Although not well-known to the wider public, Lawson had a significant influence on generations of civil rights, labor, and peace activists.

Lawson was raised in Massillon, Ohio. His father was a strong-willed Methodist preacher, who packed a pistol in his belt and taught his son, the sixth of nine children, to fight for himself even if the odds were against him. Lawson’s mother, an immigrant from Jamaica, took a different approach. As a fourth grader, he proudly told his mother that he slapped a white boy across the face after he called him a “nigger.” She admonished him, urging him always to be guided by love. The moment, he later reflected, was a “sanctification,” an epiphany that there was a better way to live.

At Baldwin-Wallace College, Lawson met A. J. Muste when the pacifist leader of the Fellowship of Reconciliation (FOR) spoke on campus, and he immediately joined FOR’s local chapter.

In the spring of his senior year, Lawson received a draft notice. He had decided to pursue the ministry and could have received a deferment, but he thought it was unconscionable for clergy to be deferred while others had to serve in the Korean War. He ended up serving 13 months in prison.

After his release, Lawson moved to Nagpur, India, where he worked for three years as a Methodist missionary and studied satyagraha—Mohandas Gandhi’s principles of nonviolent resistance.

One day in 1955, while in India, Lawson was reading a newspaper and saw photographs of masses of African Americans launching a bus boycott in Montgomery, Alabama. He began whooping, clapping, and dancing in joy. This shocked a colleague in the next hut, who only knew Lawson as a serious and cerebral man. But for Lawson, the photographs offered evidence that a nonviolent mass movement was taking hold back home.

He returned to the United States and began working on his master’s degree in theology at Oberlin College. But in 1957, Martin Luther King came to Oberlin to speak, and the two men made an instant connection. King urged Lawson to come immediately to the South. In 1958, Muste appointed Lawson the FOR’s Southern field secretary, allowing him to move to Nashville and travel throughout the South conducting workshops in nonviolence for small groups of Black teenagers, college students, and adults, many of them cosponsored with King’s Southern Christian Leadership Conference.

In 1959 Lawson enrolled as a divinity student at Vanderbilt University and began holding workshops in a church basement for students from Vanderbilt and four local Black colleges: Fisk University, American Baptist College, Meharry Medical College, and Tennessee Agricultural and Industrial State University.
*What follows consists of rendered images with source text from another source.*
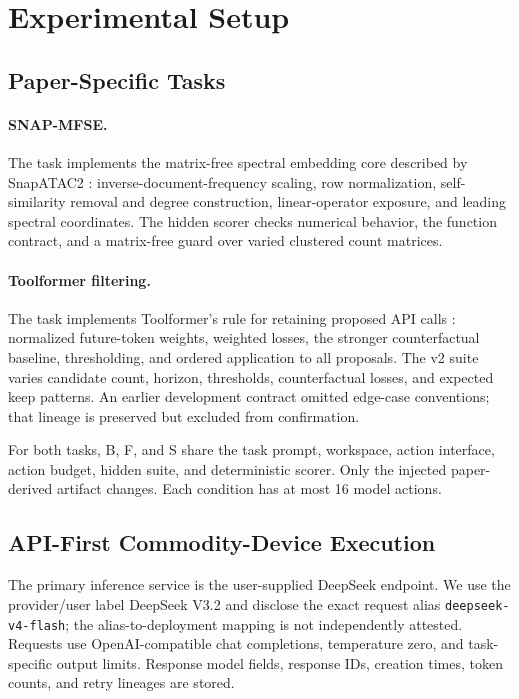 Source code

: \documentclass[letterpaper]{article} %
\begin{document}
\section{Experimental Setup}

\subsection{Paper-Specific Tasks}

\paragraph{SNAP-MFSE.}
The task implements the matrix-free spectral embedding core described by
SnapATAC2 \cite{zhang2024snapatac2}: inverse-document-frequency scaling, row
normalization, self-similarity removal and degree construction, linear-operator
exposure, and leading spectral coordinates.  The hidden scorer checks numerical
behavior, the function contract, and a matrix-free guard over varied clustered
count matrices.

\paragraph{Toolformer filtering.}
The task implements Toolformer's rule for retaining proposed API calls
\cite{schick2023toolformer}: normalized future-token weights, weighted losses,
the stronger counterfactual baseline, thresholding, and ordered application to
all proposals.  The v2 suite varies candidate count, horizon, thresholds,
counterfactual losses, and expected keep patterns.  An earlier development
contract omitted edge-case conventions; that lineage is preserved but excluded
from confirmation.

For both tasks, B, F, and S share the task prompt, workspace, action interface,
action budget, hidden suite, and deterministic scorer.  Only the injected
paper-derived artifact changes.  Each condition has at most 16 model actions.

\subsection{API-First Commodity-Device Execution}

The primary inference service is the user-supplied DeepSeek endpoint.  We use
the provider/user label DeepSeek V3.2 and disclose the exact request alias
\texttt{deepseek-v4-flash}; the alias-to-deployment mapping is not independently
attested.  Requests use OpenAI-compatible chat completions, temperature zero,
and task-specific output limits.  Response model fields, response IDs, creation
times, token counts, and retry lineages are stored.
\end{document}
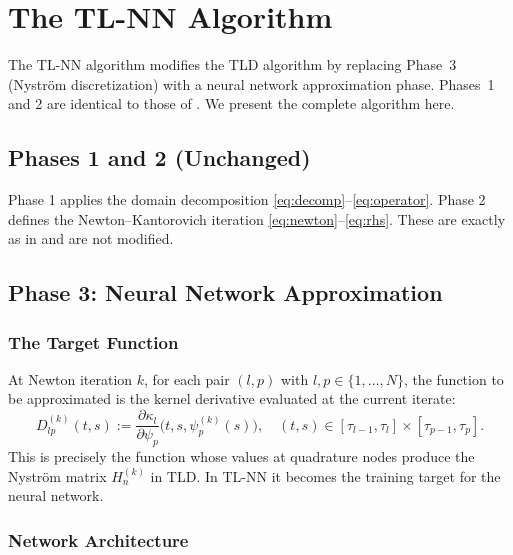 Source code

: \documentclass[12pt, a4paper]{article}
\newcommand{\Hn}{H_{n}^{(k)}}
\begin{document}
\section{The TL-NN Algorithm}
\label{sec:tlnn}

The TL-NN algorithm modifies the TLD algorithm by replacing
Phase~3 (Nystr\"{o}m discretization) with a neural network
approximation phase.
Phases~1 and 2 are identical to those of \cite{sedka2025}.
We present the complete algorithm here.

\subsection{Phases 1 and 2 (Unchanged)}

Phase 1 applies the domain decomposition
\eqref{eq:decomp}--\eqref{eq:operator}.
Phase 2 defines the Newton--Kantorovich iteration
\eqref{eq:newton}--\eqref{eq:rhs}.
These are exactly as in \cite{sedka2025} and are not modified.

\subsection{Phase 3: Neural Network Approximation}

\subsubsection{The Target Function}

At Newton iteration $k$, for each pair $(l, p)$ with
$l, p \in \{1, \ldots, N\}$, the function to be approximated
is the kernel derivative evaluated at the current iterate:
\begin{equation}
  D_{lp}^{(k)}(t, s) :=
  \frac{\partial \kappa_l}{\partial \psi_p}
  \bigl(t, s, \psi_p^{(k)}(s)\bigr),
  \quad
  (t, s) \in [\tau_{l-1}, \tau_l] \times [\tau_{p-1}, \tau_p].
  \label{eq:target}
\end{equation}
This is precisely the function whose values at quadrature
nodes produce the Nystr\"{o}m matrix $\Hn$ in TLD.
In TL-NN it becomes the training target for the neural
network.

\subsubsection{Network Architecture}
\end{document}
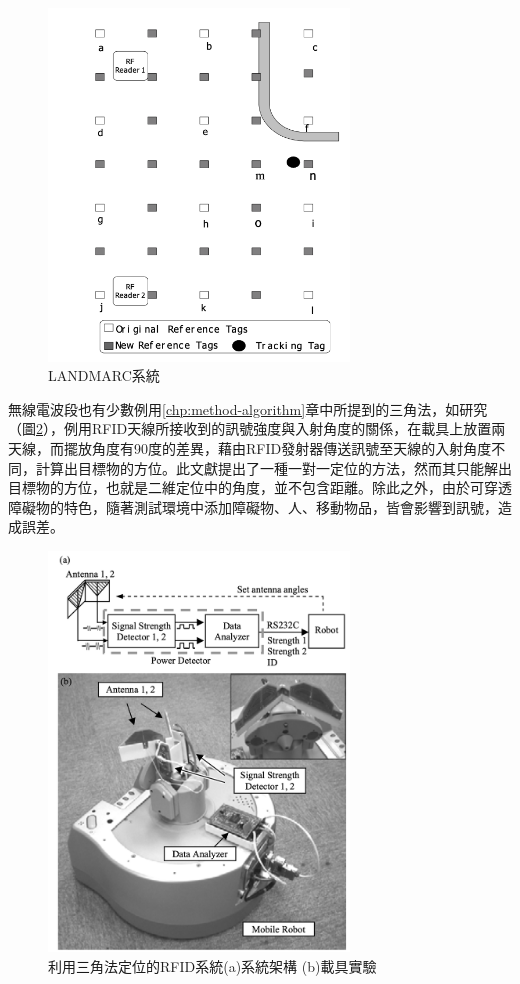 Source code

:         \begin{figure}[htpb]
            \centering
            \includegraphics[width=8cm]{ch2pic/landmarc.png}
            \caption{LANDMARC系統\cite{landmarc}}
            \label{pic:landmarc}
        \end{figure}

        無線電波段也有少數例用\ref{chp:method-algorithm}章中所提到的三角法，如\cite{case:rfid_1to1}研究（圖\ref{pic:rfid_1to1}），例用RFID天線所接收到的訊號強度與入射角度的關係，在載具上放置兩天線，而擺放角度有90度的差異，藉由RFID發射器傳送訊號至天線的入射角度不同，計算出目標物的方位。此文獻提出了一種一對一定位的方法，然而其只能解出目標物的方位，也就是二維定位中的角度，並不包含距離。除此之外，由於可穿透障礙物的特色，隨著測試環境中添加障礙物、人、移動物品，皆會影響到訊號，造成誤差。

        \begin{figure}[htpb]
            \centering
            \includegraphics[width=8cm]{ch2pic/rfid_1to1.png}
           \caption{利用三角法定位的RFID系統\cite{case:rfid_1to1}(a)系統架構 (b)載具實驗}
            \label{pic:rfid_1to1}
        \end{figure}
Lawson believed that only a nonviolent movement, led by young people, would end segregation. It would require physical courage, unshakable conviction—and a willingness to forgive those who would beat them.

Lawson was a master strategist and careful planner. In his workshops, small groups of students, Black and white, engaged in role-playing exercises. Some played angry white racists pounding on protesters while calling them racist epithets. Lawson taught them to withstand the taunts, slurs, and blows of the segregationists and to protect themselves without retaliating.

Many of Lawson’s protégés—including John Lewis, Diane Nash, Bernard Lafayette, and James Bevel—became movement leaders.

In February 1960, inspired by the initial sit-in in Greensboro, North Carolina, a few days earlier, students crammed into Nashville’s First Baptist Church, eager to join the crusade. They wanted to stage a local sit-in the next day. Worried that without training, their action would be a disaster, Lawson led a crash course in nonviolence that lasted well into the night.

The next morning, about 500 activists went to Nashville’s downtown stores, requesting to be served. They dressed impeccably and carried books to read. One group of students sat at a counter, were knocked down, beaten, and arrested. Then another group took their place, and the pattern was repeated.

More than 150 students were arrested. A lead editorial in the Nashville Banner, one of the city’s two daily newspapers, quoted Lawson as urging students to “violate the law,” which the paper called “incitation to anarchy.”

Lawson helped organize Nashville’s Black community, outraged by the arrests and the brutal treatment of the student protesters, to boycott downtown stores. Many whites also stayed away, some out of sympathy, others out of fear. Business leaders pressured the mayor and city council to resolve the controversy. The next month, Nashville’s lunch counters began to serve African Americans.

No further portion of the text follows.